Operativo de búsqueda
Las autoridades resaltaron el esfuerzo ininterrumpido del personal especializado que trabajó día y noche en condiciones de alto riesgo. El incremento del caudal y la compleja geografía del río dificultaron las labores, pero finalmente se logró ubicar al rescatista. El operativo contó con la participación de buzos, equipos de rescate y unidades de apoyo logístico.
Vocación de servicio
El caso de Ospina Orihuela ha sido presentado como un ejemplo de entrega y vocación de servicio. Su decisión de arriesgar la vida para salvar a un animal refleja el compromiso humano y solidario que caracteriza a la labor policial.
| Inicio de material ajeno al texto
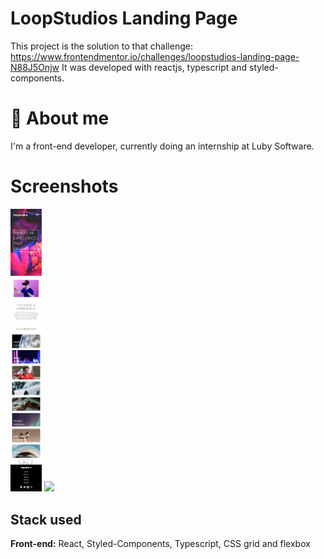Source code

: # LoopStudios Landing Page 

This project is the solution to that challenge: https://www.frontendmentor.io/challenges/loopstudios-landing-page-N88J5Onjw
It was developed with reactjs, typescript and styled-components.
# 🚀 About me
I'm a front-end developer, currently doing an internship at Luby Software.

# Screenshots
<img src="./public/images/readme/localhost_3000_ (7).png" width="50px">
<img src="./public/images/readme/localhost_3000_ (5).png">



## Stack used
**Front-end:** React, Styled-Components, Typescript, CSS grid and flexbox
El hecho también abre un debate sobre los riesgos que enfrentan los agentes en situaciones de emergencia y la necesidad de reforzar protocolos de seguridad en rescates de alto riesgo.
Reacciones
Diversos sectores de la sociedad han expresado su reconocimiento al suboficial. En redes sociales, ciudadanos y organizaciones han resaltado el gesto heroico y han manifestado su solidaridad con la familia. La tragedia deja en evidencia la dimensión humana de quienes, día a día, arriesgan su vida por proteger a otros, incluso en circunstancias adversas.